WHAT TO PRODUCE: Return only that part of the material below which starts with the line containing "classes that are" and goes on through the line containing "#### Raw bytes", restated exactly.

SUPPLIED RECORDS:
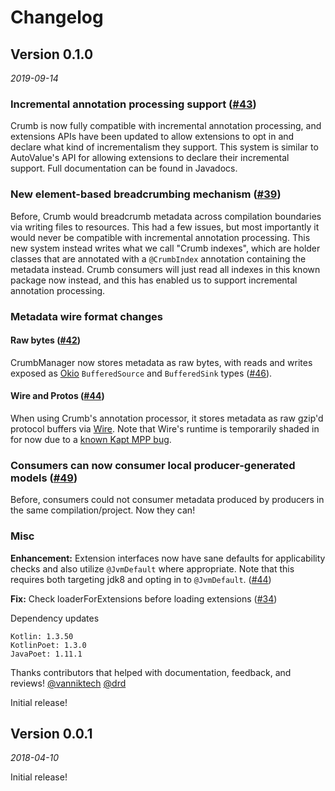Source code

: Changelog
=========

Version 0.1.0
-------------

_2019-09-14_

### Incremental annotation processing support ([#43](https://github.com/uber/crumb/pull/43))

Crumb is now fully compatible with incremental annotation processing, and extensions APIs have been
updated to allow extensions to opt in and declare what kind of incrementalism they support. This
system is similar to AutoValue's API for allowing extensions to declare their incremental support.
Full documentation can be found in Javadocs.

### New element-based breadcrumbing mechanism ([#39](https://github.com/uber/crumb/pull/39))

Before, Crumb would breadcrumb metadata across compilation boundaries via writing files to 
resources. This had a few issues, but most importantly it would never be compatible with incremental 
annotation processing. This new system instead writes what we call "Crumb indexes", which are holder
classes that are annotated with a `@CrumbIndex` annotation containing the metadata instead. Crumb
consumers will just read all indexes in this known package now instead, and this has enabled us to
support incremental annotation processing.

### Metadata wire format changes

#### Raw bytes ([#42](https://github.com/uber/crumb/pull/42))

CrumbManager now stores metadata as raw bytes, with reads and writes exposed as 
[Okio](https://github.com/square/okio) `BufferedSource` and `BufferedSink` types ([#46](https://github.com/uber/crumb/pull/46)). 

#### Wire and Protos ([#44](https://github.com/uber/crumb/pull/44))

When using Crumb's annotation processor, it stores metadata as raw gzip'd protocol buffers via 
[Wire](https://github.com/square/wire). Note that Wire's runtime is temporarily shaded in for now
due to a [known Kapt MPP bug](https://youtrack.jetbrains.com/issue/KT-31641).

### Consumers can now consumer local producer-generated models ([#49](https://github.com/uber/crumb/pull/49))

Before, consumers could not consumer metadata produced by producers in the same compilation/project.
Now they can!

### Misc

**Enhancement:** Extension interfaces now have sane defaults for applicability checks and also utilize
`@JvmDefault` where appropriate. Note that this requires both targeting jdk8 and opting in to `@JvmDefault`. ([#44](https://github.com/uber/crumb/pull/44))

**Fix:** Check loaderForExtensions before loading extensions ([#34](https://github.com/uber/crumb/pull/34))

Dependency updates

    Kotlin: 1.3.50
    KotlinPoet: 1.3.0
    JavaPoet: 1.11.1
    
Thanks contributors that helped with documentation, feedback, and reviews! [@vanniktech](https://github.com/vanniktech) [@drd](https://github.com/drd)

Initial release!

Version 0.0.1
-------------

_2018-04-10_

Initial release!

WRITTEN ANSWER:
classes that are annotated with a `@CrumbIndex` annotation containing the metadata instead. Crumb
consumers will just read all indexes in this known package now instead, and this has enabled us to
support incremental annotation processing.

### Metadata wire format changes

#### Raw bytes ([#42](https://github.com/uber/crumb/pull/42))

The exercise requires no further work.